In total, 293 never-smokers and 382 former/current smokers with lung adenocarcinoma who underwent testing for epidermal growth factor receptor (EGFR) mutations and v-Ki-ras2 Kirsten rat sarcoma viral oncogene homolog (KRAS) mutations and rearrangements in anaplastic lymphoma kinase (ALK) between 2009 and 2010 were investigated. Clinical outcomes and patient characteristics were collected. Survival probabilities were estimated using the Kaplan-Meier method. Group comparison was performed with log-rank tests and Cox proportional hazards methods.

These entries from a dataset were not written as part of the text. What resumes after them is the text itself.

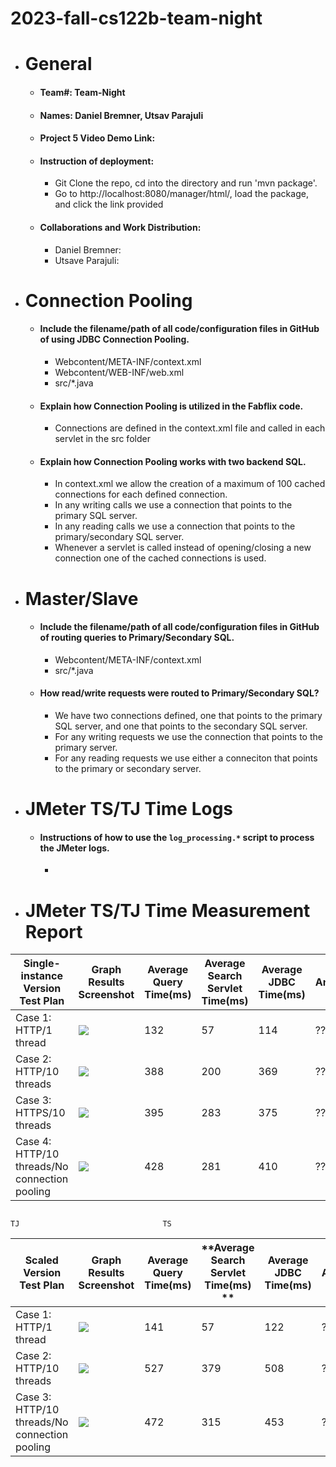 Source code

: # 2023-fall-cs122b-team-night

- # General
    - #### Team#: Team-Night
    
    - #### Names: Daniel Bremner, Utsav Parajuli
    
    - #### Project 5 Video Demo Link:

    - #### Instruction of deployment:
      - Git Clone the repo, cd into the directory and run 'mvn package'.
      - Go to http://localhost:8080/manager/html/, load the package, and click the link provided

    - #### Collaborations and Work Distribution:
      - Daniel Bremner:
      - Utsave Parajuli: 


- # Connection Pooling
    - #### Include the filename/path of all code/configuration files in GitHub of using JDBC Connection Pooling.
      - Webcontent/META-INF/context.xml
      - Webcontent/WEB-INF/web.xml
      - src/*.java
    
    - #### Explain how Connection Pooling is utilized in the Fabflix code.
      - Connections are defined in the context.xml file and called in each servlet in the src folder
    
    - #### Explain how Connection Pooling works with two backend SQL.
      - In context.xml we allow the creation of a maximum of 100 cached connections for each defined connection.
      - In any writing calls we use a connection that points to the primary SQL server.
      - In any reading calls we use a connection that points to the primary/secondary SQL server.
      - Whenever a servlet is called instead of opening/closing a new connection one of the cached connections is used.
    

- # Master/Slave
    - #### Include the filename/path of all code/configuration files in GitHub of routing queries to Primary/Secondary SQL.
      - Webcontent/META-INF/context.xml
      - src/*.java

    - #### How read/write requests were routed to Primary/Secondary SQL?
      - We have two connections defined, one that points to the primary SQL server, and one that points to the secondary SQL server.
      - For any writing requests we use the connection that points to the primary server.
      - For any reading requests we use either a conneciton that points to the primary or secondary server.
    

- # JMeter TS/TJ Time Logs
    - #### Instructions of how to use the `log_processing.*` script to process the JMeter logs.
      - 


- # JMeter TS/TJ Time Measurement Report

| **Single-instance Version Test Plan**          | **Graph Results Screenshot** | **Average Query Time(ms)** | **Average Search Servlet Time(ms)** | **Average JDBC Time(ms)** | **Analysis** |
|------------------------------------------------|------------------------------|----------------------------|-------------------------------------|---------------------------|--------------|
| Case 1: HTTP/1 thread                          | ![](/src/img/single_case1.png)   | 132                        | 57                                  | 114                       | ??           |
| Case 2: HTTP/10 threads                        | ![](/src/img/single_case2.png)   | 388                        | 200                                 | 369                       | ??           |
| Case 3: HTTPS/10 threads                       | ![](/src/img/single_case3.png)   | 395                        | 283                                 | 375                       | ??           |
| Case 4: HTTP/10 threads/No connection pooling  | ![](/src/img/single_case4.png)   | 428                        | 281                                 | 410                       | ??           |


                                                                                                                            TJ                                TS
| **Scaled Version Test Plan**                   | **Graph Results Screenshot** | **Average Query Time(ms)** | **Average Search Servlet Time(ms) ** | **Average JDBC Time(ms)** | **Analysis** |
|------------------------------------------------|------------------------------|----------------------------|--------------------------------------|---------------------------|--------------|
| Case 1: HTTP/1 thread                          | ![](/src/img/scaled_case1.png)   | 141                        | 57                                   | 122                       | ??           |
| Case 2: HTTP/10 threads                        | ![](/src/img/scaled_case2.png)   | 527                        | 379                                  | 508                       | ??           |
| Case 3: HTTP/10 threads/No connection pooling  | ![](/src/img/scaled_case3.png)   | 472                        | 315                                  | 453                       | ??           |
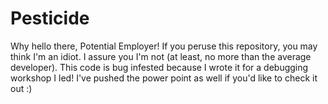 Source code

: # Pesticide
Why hello there, Potential Employer! If you peruse this repository, you may think I'm an idiot. 
I assure you I'm not (at least, no more than the average developer). This code is bug infested because I wrote 
it for a debugging workshop I led! I've pushed the power point as well if you'd like to check it out :)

Although the overall incidence of these mutations was nearly identical (55% never-smokers vs 57% current/former smokers; P = .48), there were significant differences in the distribution of mutations between these groups for EGFR mutations (37% never-smokers vs 14% former/current smokers; P < .0001), KRAS mutations (4% never-smokers vs 43% former/current smokers; P < .0001), and ALK rearrangements (12% never-smokers vs 2% former/current smokers; P < .0001). Among never-smokers and former/current smokers, the prognosis differed significantly by genotype. Patients who had KRAS mutations had the poorest survival. Smoking status, however, had no influence on survival within each genotype.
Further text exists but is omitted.